Bukan FOMO, Ini 5 Alasan Ilmiah Mengapa Gen Z Sulit Tidur Nyenyak (dan Solusinya)

Apakah kamu sering merasa susah tidur meski sudah lelah seharian? Fenomena ini ternyata banyak dialami Gen Z.
Mengapa Istirahat Malam Krusia untuk Kesehatan
Rehat berkualitas adalah fondasi penting bagi kesehatan. Saat tidur, tubuh memulihkan sel, otak memproses informasi, dan hormon diatur. Jika kualitas tidur berkurang, risiko penyakit kronis akan meningkat dan produktivitas pun ikut terdampak.
Alasan 1: Cahaya Biru
Cahaya gadget dari ponsel di malam hari mengurangi produksi melatonin, hormon yang mengatur siklus tidur. Akibatnya, otak tetap aktif meski tubuh sudah lelah. Solusinya, batasi penggunaan gadget minimal satu jam sebelum tidur atau aktifkan blue light filter.

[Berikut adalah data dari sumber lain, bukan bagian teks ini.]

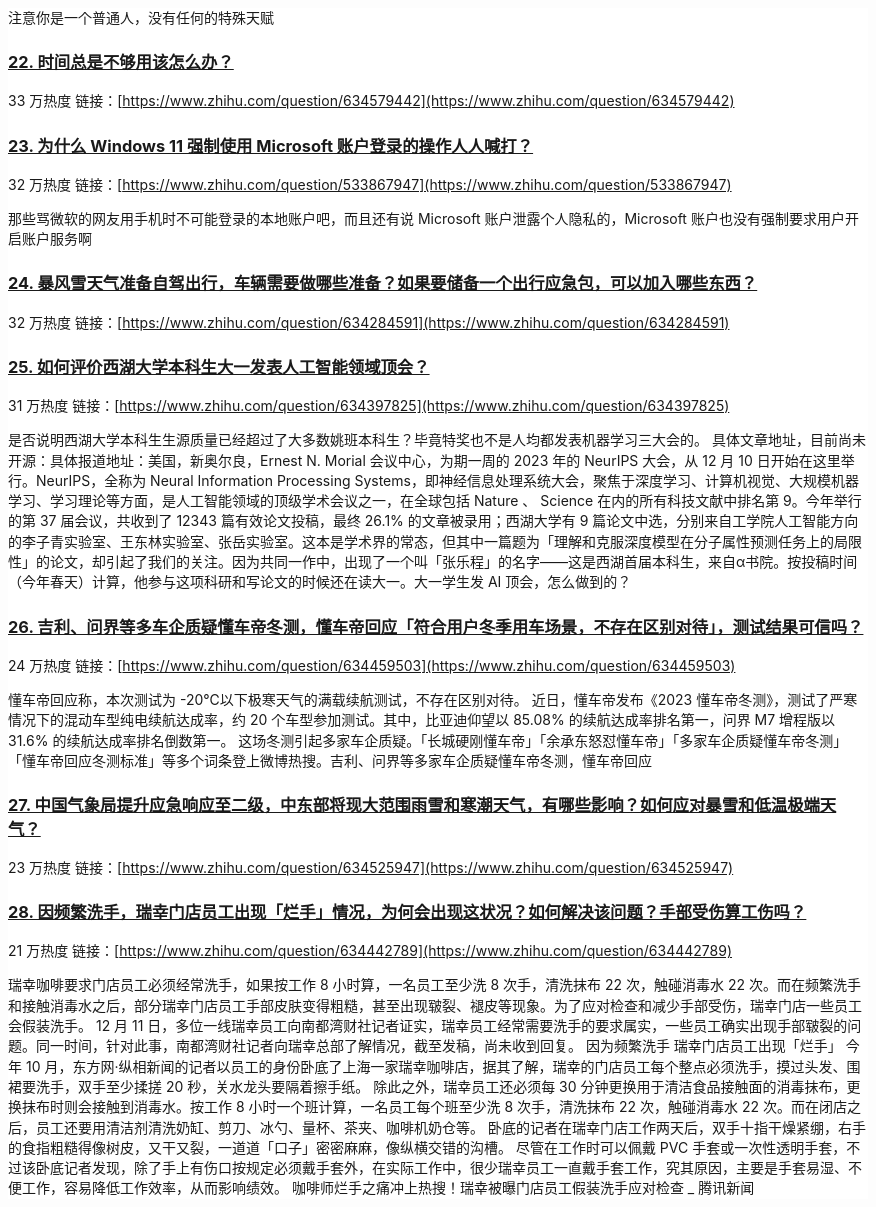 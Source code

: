 注意你是一个普通人，没有任何的特殊天赋

### [22. 时间总是不够用该怎么办？](https://www.zhihu.com/question/634579442)
33 万热度 链接：[https://www.zhihu.com/question/634579442](https://www.zhihu.com/question/634579442)



### [23. 为什么 Windows 11 强制使用 Microsoft 账户登录的操作人人喊打？](https://www.zhihu.com/question/533867947)
32 万热度 链接：[https://www.zhihu.com/question/533867947](https://www.zhihu.com/question/533867947)

那些骂微软的网友用手机时不可能登录的本地账户吧，而且还有说 Microsoft 账户泄露个人隐私的，Microsoft 账户也没有强制要求用户开启账户服务啊

### [24. 暴风雪天气准备自驾出行，车辆需要做哪些准备？如果要储备一个出行应急包，可以加入哪些东西？](https://www.zhihu.com/question/634284591)
32 万热度 链接：[https://www.zhihu.com/question/634284591](https://www.zhihu.com/question/634284591)



### [25. 如何评价西湖大学本科生大一发表人工智能领域顶会？](https://www.zhihu.com/question/634397825)
31 万热度 链接：[https://www.zhihu.com/question/634397825](https://www.zhihu.com/question/634397825)

是否说明西湖大学本科生生源质量已经超过了大多数姚班本科生？毕竟特奖也不是人均都发表机器学习三大会的。 具体文章地址，目前尚未开源：具体报道地址：美国，新奥尔良，Ernest N. Morial 会议中心，为期一周的 2023 年的 NeurIPS 大会，从 12 月 10 日开始在这里举行。NeurIPS，全称为 Neural Information Processing Systems，即神经信息处理系统大会，聚焦于深度学习、计算机视觉、大规模机器学习、学习理论等方面，是人工智能领域的顶级学术会议之一，在全球包括 Nature 、 Science 在内的所有科技文献中排名第 9。今年举行的第 37 届会议，共收到了 12343 篇有效论文投稿，最终 26.1% 的文章被录用；西湖大学有 9 篇论文中选，分别来自工学院人工智能方向的李子青实验室、王东林实验室、张岳实验室。这本是学术界的常态，但其中一篇题为「理解和克服深度模型在分子属性预测任务上的局限性」的论文，却引起了我们的关注。因为共同一作中，出现了一个叫「张乐程」的名字——这是西湖首届本科生，来自α书院。按投稿时间（今年春天）计算，他参与这项科研和写论文的时候还在读大一。大一学生发 AI 顶会，怎么做到的？

### [26. 吉利、问界等多车企质疑懂车帝冬测，懂车帝回应「符合用户冬季用车场景，不存在区别对待」，测试结果可信吗？](https://www.zhihu.com/question/634459503)
24 万热度 链接：[https://www.zhihu.com/question/634459503](https://www.zhihu.com/question/634459503)

懂车帝回应称，本次测试为 -20℃以下极寒天气的满载续航测试，不存在区别对待。 近日，懂车帝发布《2023 懂车帝冬测》，测试了严寒情况下的混动车型纯电续航达成率，约 20 个车型参加测试。其中，比亚迪仰望以 85.08% 的续航达成率排名第一，问界 M7 增程版以 31.6% 的续航达成率排名倒数第一。 这场冬测引起多家车企质疑。「长城硬刚懂车帝」「余承东怒怼懂车帝」「多家车企质疑懂车帝冬测」「懂车帝回应冬测标准」等多个词条登上微博热搜。吉利、问界等多家车企质疑懂车帝冬测，懂车帝回应

### [27. 中国气象局提升应急响应至二级，中东部将现大范围雨雪和寒潮天气，有哪些影响？如何应对暴雪和低温极端天气？](https://www.zhihu.com/question/634525947)
23 万热度 链接：[https://www.zhihu.com/question/634525947](https://www.zhihu.com/question/634525947)



### [28. 因频繁洗手，瑞幸门店员工出现「烂手」情况，为何会出现这状况？如何解决该问题？手部受伤算工伤吗？](https://www.zhihu.com/question/634442789)
21 万热度 链接：[https://www.zhihu.com/question/634442789](https://www.zhihu.com/question/634442789)

瑞幸咖啡要求门店员工必须经常洗手，如果按工作 8 小时算，一名员工至少洗 8 次手，清洗抹布 22 次，触碰消毒水 22 次。而在频繁洗手和接触消毒水之后，部分瑞幸门店员工手部皮肤变得粗糙，甚至出现皲裂、褪皮等现象。为了应对检查和减少手部受伤，瑞幸门店一些员工会假装洗手。 12 月 11 日，多位一线瑞幸员工向南都湾财社记者证实，瑞幸员工经常需要洗手的要求属实，一些员工确实出现手部皲裂的问题。同一时间，针对此事，南都湾财社记者向瑞幸总部了解情况，截至发稿，尚未收到回复。 因为频繁洗手 瑞幸门店员工出现「烂手」 今年 10 月，东方网·纵相新闻的记者以员工的身份卧底了上海一家瑞幸咖啡店，据其了解，瑞幸的门店员工每个整点必须洗手，摸过头发、围裙要洗手，双手至少揉搓 20 秒，关水龙头要隔着擦手纸。 除此之外，瑞幸员工还必须每 30 分钟更换用于清洁食品接触面的消毒抹布，更换抹布时则会接触到消毒水。按工作 8 小时一个班计算，一名员工每个班至少洗 8 次手，清洗抹布 22 次，触碰消毒水 22 次。而在闭店之后，员工还要用清洁剂清洗奶缸、剪刀、冰勺、量杯、茶夹、咖啡机奶仓等。 卧底的记者在瑞幸门店工作两天后，双手十指干燥紧绷，右手的食指粗糙得像树皮，又干又裂，一道道「口子」密密麻麻，像纵横交错的沟槽。 尽管在工作时可以佩戴 PVC 手套或一次性透明手套，不过该卧底记者发现，除了手上有伤口按规定必须戴手套外，在实际工作中，很少瑞幸员工一直戴手套工作，究其原因，主要是手套易湿、不便工作，容易降低工作效率，从而影响绩效。 咖啡师烂手之痛冲上热搜！瑞幸被曝门店员工假装洗手应对检查 _ 腾讯新闻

Faktor 2: Beban Pikiran Sehari-hari
Gen Z menghadapi banyak tantangan, mulai dari hubungan sosial hingga masalah pribadi. Tekanan mental ini membuat pikiran sulit tenang saat malam hari. Solusi yang bisa dicoba adalah meditasi sebelum tidur untuk merilekskan pikiran.
Alasan 3: Minuman Energi
Kebiasaan minum minuman energi di sore atau malam hari bisa mengganggu siklus tidur. Kafein memicu kewaspadaan sehingga tubuh sulit rileks. Solusinya, batasi konsumsi kafein setelah jam 5 sore dan ganti dengan susu rendah lemak.
Alasan 4: Suasana Kamar
Kamar yang terang dapat mengganggu kualitas tidur. Misalnya, lampu terlalu terang. Solusinya, ciptakan lingkungan tidur yang tenang, gunakan aroma terapi, dan pastikan suhu kamar tetap stabil.
Alasan 5: Pola Hidup Tidak Teratur
Begadang membuat ritme sirkadian tubuh terganggu. Anak sekarang sering overthinking hingga larut malam. Solusinya, buat jadwal tidur yang stabil dengan alarm pengingat, serta biasakan tidur dan bangun di jam yang sama setiap hari.
Ilustrasi Faktor Sulit Tidur
Bayangkan sebuah infografis yang memperlihatkan 5 penyebab utama sulit tidur beserta solusinya. Visual ini bisa membantu pembaca untuk memahami pola tidurnya sendiri dan mulai melakukan penyesuaian.
Ringkasan
Gangguan tidur pada generasi muda bukan hanya karena FOMO, tapi ada penyebab medis yang memengaruhi. Mulai dari cahaya biru, beban pikiran, kafein, lingkungan tidur, hingga rutinitas yang tidak teratur. Dengan strategi praktis, kualitas tidur bisa dioptimalkan. Mari jadikan tidur nyenyak sebagai bagian penting dari kesehatan sehari-hari.